Оцепенев, стоит она,
Глава на грудь наклонена,
И если б мутный луч в глазах,
И содрогание в грудях
Не изменяли ей порой,
За лик бездушный, восковой
Могла б быть принята она:
Так бездыханна, так бледна,
С таким безжизненным лицом,
Таким безгласным мертвецом
Она ждала судьбы своей
От непрощающих судей.
И казни страх ей весь открыт:
В стене, как темный гроб, прорыт
Глубокий, низкий, тесный вход,
Тому, кто раз в тот гроб войдет,
Назад не выйти никогда:
Коренья, в черепке вода,
Краюшка хлеба с ночником
Уже готовы в гробе том,
И с дымным факелом в руках,
На заступ опершись, монах,
Палач подземный, перед ним.
Безгласен, мрачен, недвижим,
С покровом на лице стоит,
И грудой на полу лежит
Гробокопательный снаряд:
Кирпич, кирка, известка, млат.
Слепой игумен с места встал
И руку тощую поднял,
И узницу благословил…
И в землю факел свой вонзил,
И к жертве подошел монах,
И уж она в его руках
Трепещет, борется, кричит,
И, сладив с ней, уже тащит,
Бесчувственный на крик и плач,
Ее живую в гроб палач…
Сто ступеней наверх вели,
Из тайника судьи пошли,
И вид их был свирепо-дик:
И глухо жалкий, томный крик
Из глубины их провожал,
И страх шаги их ускорял,
И глуше становился стон,
И наконец умолкнул он,
И скоро вольный воздух им
Своим дыханием живым
Стесненны груди оживил.
Уж час ночного бденья был,
И в храме пели. И во храм
Они пошли, но им и там
Сквозь набожный поющих лик
Все слышался подземный крик.
Когда ж во храме хор отпел,
Ударить в колокол велел
Аббат душе на упокой…
Протяжный глас в тиши ночной
Раздался, из глубокой мглы
Ему Нортумбрии скалы
Откликнулись, услыша звон,
В Брамбурге селянин сквозь сон
С подушки голову поднял,
Молиться об умершем стал,
Не домолился и заснул,
Им возбужденный, помянул
Усопшего святой чернец,
Варквортской пустыни жилец,
В Шевьотскую залегший сень,
Вскочил испуганный олень,
По ветру ноздри распустил
И чутко ухом шевелил,
И поглядел по сторонам,
И снова лег… и снова там
Все, что смутил минутный звон,
В глубокий погрузилось сон.
‘Овсяный кисель’, ‘Красный карбункул’, ‘Деревенский сторож в полночь’, ‘Сражение с змеем’, ‘Неожиданное свидание’, ‘Путешественник и поселянка’ (из Гёте), ‘Нормандский обычай’, ‘Тленность’, ‘Война мышей с лягушками’, ‘Цеикс и Гальциона’ и отрывки из ‘Энеиды’ и ‘Илиады’ принадлежат к числу замечательных переводов Жуковского. В отрывках из ‘Илиады’ стих легче, чем стих Гнедича, но в последнем, по нашему мнению, более жизни, более греческого духа и колорита. Впрочем, Жуковский эти отрывки из ‘Илиады’ перевел с латинского.

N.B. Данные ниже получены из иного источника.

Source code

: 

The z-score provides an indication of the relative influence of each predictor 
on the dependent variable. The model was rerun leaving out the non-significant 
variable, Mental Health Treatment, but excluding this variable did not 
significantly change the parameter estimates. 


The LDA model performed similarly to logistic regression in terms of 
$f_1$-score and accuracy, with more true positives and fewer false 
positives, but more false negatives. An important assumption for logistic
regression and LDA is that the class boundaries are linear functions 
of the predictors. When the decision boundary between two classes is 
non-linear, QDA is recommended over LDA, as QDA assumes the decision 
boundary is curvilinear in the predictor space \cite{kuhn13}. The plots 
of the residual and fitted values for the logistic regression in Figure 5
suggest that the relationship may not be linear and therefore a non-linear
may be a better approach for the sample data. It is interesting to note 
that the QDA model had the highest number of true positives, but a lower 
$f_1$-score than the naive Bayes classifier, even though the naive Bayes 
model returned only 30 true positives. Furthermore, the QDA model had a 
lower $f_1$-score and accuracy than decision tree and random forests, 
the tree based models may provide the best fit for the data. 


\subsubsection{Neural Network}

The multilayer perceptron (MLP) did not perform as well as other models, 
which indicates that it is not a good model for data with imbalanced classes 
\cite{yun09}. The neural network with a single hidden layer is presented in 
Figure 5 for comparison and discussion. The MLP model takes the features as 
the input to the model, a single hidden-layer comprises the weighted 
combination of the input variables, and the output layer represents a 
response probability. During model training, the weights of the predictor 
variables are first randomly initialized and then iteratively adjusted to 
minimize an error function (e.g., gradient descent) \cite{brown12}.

Сделаем перечень всем пьесам Жуковского и переводным, и подражательным, и оригинальным, которые мы считаем или лучшими, или самыми характеристическими его произведениями. Из баллад: Рыцарь Тогенбург, Ивановы журавли, Лесной царь, Кассандра, Три песни, Граф Габсбургский, Узник, Эолова арфа, Ахилл, Поликратов перстень, Старый рыцарь, Роланд оруженосец, Плавание Карла Великого, Кубок, Замок Смальгольм, Перчатка, Покаяние, Отрывки из испанских романсов о Сиде. Из мелких лирических пьес: Тоска по милом, Цветок, Песнь араба над могилою коня. Пловец, Счастлив тот, кому забавы, О, милый друг, теперь с тобою радость. Минувших дней очарованье, Жалоба, Верность до гроба, Голос с того света, Ночь, Утешение в слезах, К месяцу, Песня бедняка, Весеннее чувство, Утешение, Таинственный посетитель, Мотылек и цветы, К мимопролетевшему знакомому гению, Желание, Младенец, Сон, Счастие во сне, К востоку, всё к востоку. Розы расцветают, Замок на берегу моря, Горная дорога, Певец, Жизнь, Узник к мотыльку, влетевшему в его темницу, Элизиум, Путешественник, Славянка, Вечер, На кончину королевы Виртембергской, Сельское кладбище, Море, Праматерь внуке, К Филону, Две песни, Привидение, Мечта, Победитель, Три путника, Видение, Теон и Эсхин, Счастие, Ночной смотр, Утренняя звезда, Летний вечер.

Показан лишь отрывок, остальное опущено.